Recently we did a small scale study on the consumers perception of environmental friendly product packing in the Fast Moving Consumer Goods market.
In plain English this comes down to the question “are people aware of the environmental impact of products and their packaging they are buying in a supermarket (and does this influence their buying-behavior)“?
For the study we visited 5 local supermarkets in Utrecht and interviewed close to 50 people just after they left the store. When conducting interviews there’s usually a difference between the answers people give and how they actually act in their daily live. We call this the “saying-doing”-gap.
So for the study we let their shopping bag (and the content in it) act as an example of their actual actions.
We asked people a few short questions like “Pick a product from your bag that tells a story about yourself” and “Pick a product that of which you feel is environmentally friendly“. Instead of focusing on writing down the exact answer we took photo’s of the person with his/her products as the answer.
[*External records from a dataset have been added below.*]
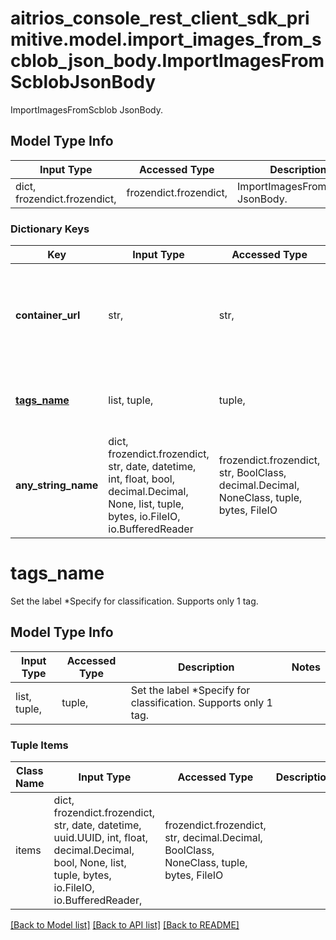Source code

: # aitrios_console_rest_client_sdk_primitive.model.import_images_from_scblob_json_body.ImportImagesFromScblobJsonBody

ImportImagesFromScblob JsonBody.

## Model Type Info
Input Type | Accessed Type | Description | Notes
------------ | ------------- | ------------- | -------------
dict, frozendict.frozendict,  | frozendict.frozendict,  | ImportImagesFromScblob JsonBody. | 

### Dictionary Keys
Key | Input Type | Accessed Type | Description | Notes
------------ | ------------- | ------------- | ------------- | -------------
**container_url** | str,  | str,  | Set the SAS URI of Blob Storage Container. *Read and List permissions required | 
**[tags_name](#tags_name)** | list, tuple,  | tuple,  | Set the label *Specify for classification. Supports only 1 tag. | [optional] 
**any_string_name** | dict, frozendict.frozendict, str, date, datetime, int, float, bool, decimal.Decimal, None, list, tuple, bytes, io.FileIO, io.BufferedReader | frozendict.frozendict, str, BoolClass, decimal.Decimal, NoneClass, tuple, bytes, FileIO | any string name can be used but the value must be the correct type | [optional]

# tags_name

Set the label *Specify for classification. Supports only 1 tag.

## Model Type Info
Input Type | Accessed Type | Description | Notes
------------ | ------------- | ------------- | -------------
list, tuple,  | tuple,  | Set the label *Specify for classification. Supports only 1 tag. | 

### Tuple Items
Class Name | Input Type | Accessed Type | Description | Notes
------------- | ------------- | ------------- | ------------- | -------------
items | dict, frozendict.frozendict, str, date, datetime, uuid.UUID, int, float, decimal.Decimal, bool, None, list, tuple, bytes, io.FileIO, io.BufferedReader,  | frozendict.frozendict, str, decimal.Decimal, BoolClass, NoneClass, tuple, bytes, FileIO |  | 

[[Back to Model list]](../../README.md#documentation-for-models) [[Back to API list]](../../README.md#documentation-for-api-endpoints) [[Back to README]](../../README.md)

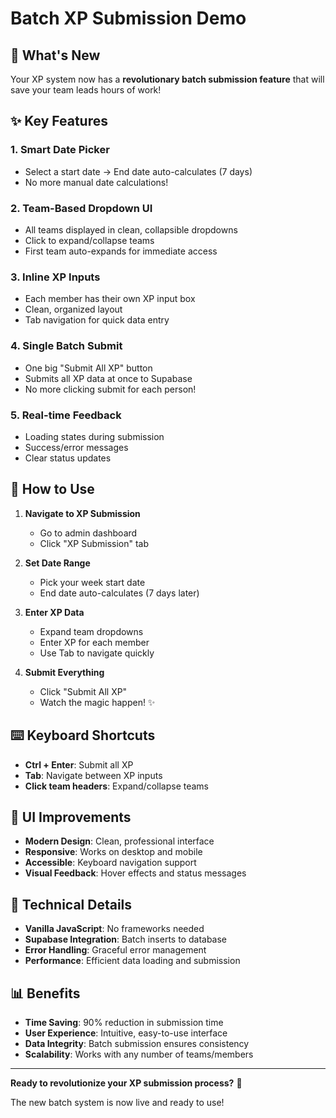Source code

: # Batch XP Submission Demo

## 🎯 What's New

Your XP system now has a **revolutionary batch submission feature** that will save your team leads hours of work!

## ✨ Key Features

### 1. **Smart Date Picker**
- Select a start date → End date auto-calculates (7 days)
- No more manual date calculations!

### 2. **Team-Based Dropdown UI**
- All teams displayed in clean, collapsible dropdowns
- Click to expand/collapse teams
- First team auto-expands for immediate access

### 3. **Inline XP Inputs**
- Each member has their own XP input box
- Clean, organized layout
- Tab navigation for quick data entry

### 4. **Single Batch Submit**
- One big "Submit All XP" button
- Submits all XP data at once to Supabase
- No more clicking submit for each person!

### 5. **Real-time Feedback**
- Loading states during submission
- Success/error messages
- Clear status updates

## 🚀 How to Use

1. **Navigate to XP Submission**
   - Go to admin dashboard
   - Click "XP Submission" tab

2. **Set Date Range**
   - Pick your week start date
   - End date auto-calculates (7 days later)

3. **Enter XP Data**
   - Expand team dropdowns
   - Enter XP for each member
   - Use Tab to navigate quickly

4. **Submit Everything**
   - Click "Submit All XP"
   - Watch the magic happen! ✨

## ⌨️ Keyboard Shortcuts

- **Ctrl + Enter**: Submit all XP
- **Tab**: Navigate between XP inputs
- **Click team headers**: Expand/collapse teams

## 🎨 UI Improvements

- **Modern Design**: Clean, professional interface
- **Responsive**: Works on desktop and mobile
- **Accessible**: Keyboard navigation support
- **Visual Feedback**: Hover effects and status messages

## 🔧 Technical Details

- **Vanilla JavaScript**: No frameworks needed
- **Supabase Integration**: Batch inserts to database
- **Error Handling**: Graceful error management
- **Performance**: Efficient data loading and submission

## 📊 Benefits

- **Time Saving**: 90% reduction in submission time
- **User Experience**: Intuitive, easy-to-use interface
- **Data Integrity**: Batch submission ensures consistency
- **Scalability**: Works with any number of teams/members

---

**Ready to revolutionize your XP submission process?** 🚀

The new batch system is now live and ready to use! 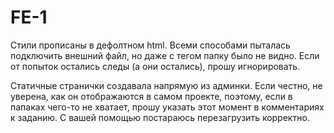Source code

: # FE-1
Стили прописаны в дефолтном html. 
Всеми способами пыталась подключить внешний файл, но даже с тегом папку было не видно.
Если от попыток остались следы (а они остались), прошу игнорировать.

Статичные странички создавала напрямую из админки. Если честно, не уверена, как он отображаются в самом проекте, 
поэтому, если в папаках чего-то не хватает, прошу указать этот момент в комментариях к заданию. С вашей помощью
постараюсь перезагрузить корректно.
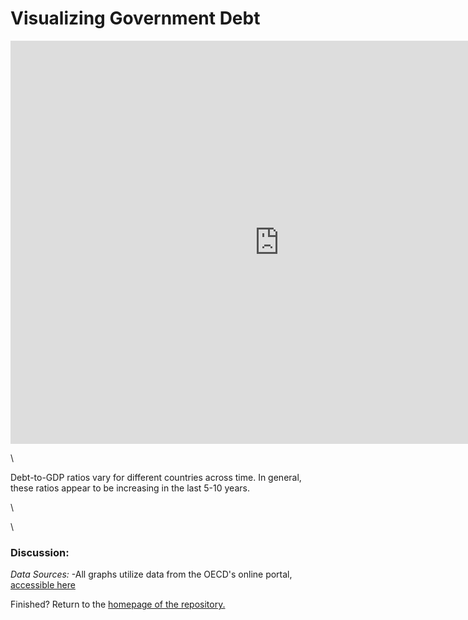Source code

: # Visualizing Government Debt 


<iframe src="https://data.oecd.org/chart/6O87" width="860" height="645" style="border: 0" mozallowfullscreen="true" webkitallowfullscreen="true" allowfullscreen="true"><a href="https://data.oecd.org/chart/6O87" target="_blank">OECD Chart: General government debt, Total, % of GDP, Annual, 2019</a></iframe>

\\


Debt-to-GDP ratios vary for different countries across time. In general, these ratios appear to be increasing in the last 5-10 years. 

<div class="flourish-embed flourish-chart" data-src="visualisation/11132696"><script src="https://public.flourish.studio/resources/embed.js"></script></div>

\\


<div class="flourish-embed flourish-scatter" data-src="visualisation/11140377"><script src="https://public.flourish.studio/resources/embed.js"></script></div>

\\

### Discussion: 

*Data Sources:*
-All graphs utilize data from the OECD's online portal, [accessible here](https://data.oecd.org/gga/general-government-debt.htm)

Finished? Return to the [homepage of the repository.](README.md)
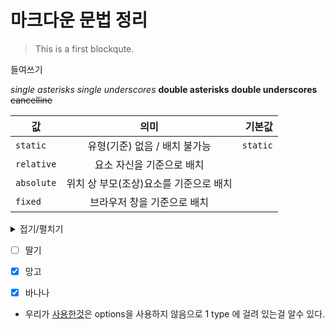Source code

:# 마크다운 문법 정리

> This is a first blockqute.

들여쓰기

_single asterisks_
_single underscores_
**double asterisks**
**double underscores**
~~cancelline~~

| 값         |                  의미                  |   기본값 |
| ---------- | :------------------------------------: | -------: |
| `static`   |     유형(기준) 없음 / 배치 불가능      | `static` |
| `relative` |       요소 자신을 기준으로 배치        |          |
| `absolute` | 위치 상 부모(조상)요소를 기준으로 배치 |          |
| `fixed`    |      브라우저 창을 기준으로 배치       |          |

<details>
<summary>접기/펼치기</summary>

접은 내용(ex 소스 코드)

</details>

- [ ] 딸기

* [x] 망고

- [x] 바나나

- 우리가 [사용한것](#마크다운-문법-정리)은 options을 사용하지 않음으로 1 type 에 걸려 있는걸 알수 있다.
As you can imagine the questions triggered short conversations in which you get very much information from the person you’re talking with. The interviews resulted in a lot of stories. Some very shallow and superficial, some very deep and personal. It wasn’t about hard fact-finding, it was about developing new insights. Finding the right question to ask, not to the answer to a specific question.
I can truly say that we’ve learned a lot about attitude towards the environment and the role it plays in their live of the people who cooperated in the study. But how can this knowledge be translate into something of value for the consumers and companies like Unilever and P&G? It comes down to extracting insights and designing concepts around them.
The most interesting (and we think valuable) insight we got through this study was that the peak-moment in the “environmental”-experience of packaging occurs when people have to get rid of the packaging. This actually wasn’t something a large percentage of the people mentioned literally, only a few pointed directly to this. But putting the stories in a broader context made us come to the insight that the answer to creating value may very well lie in helping people manage their trash instead of developing a new logo.
The study is done for now but of course it doesn’t (and shouldn’t) stop here. The next step would be to verify this insight, for instance by conducting a “garbage”-research to get a better understanding of how people manage their trash at home.
The thing I love about my job is that a remark from one single person can spark that new idea and give the right direction to investigate further. We’re constantly exploring and discovering people, their live and the world around us. And thats a lot of fun!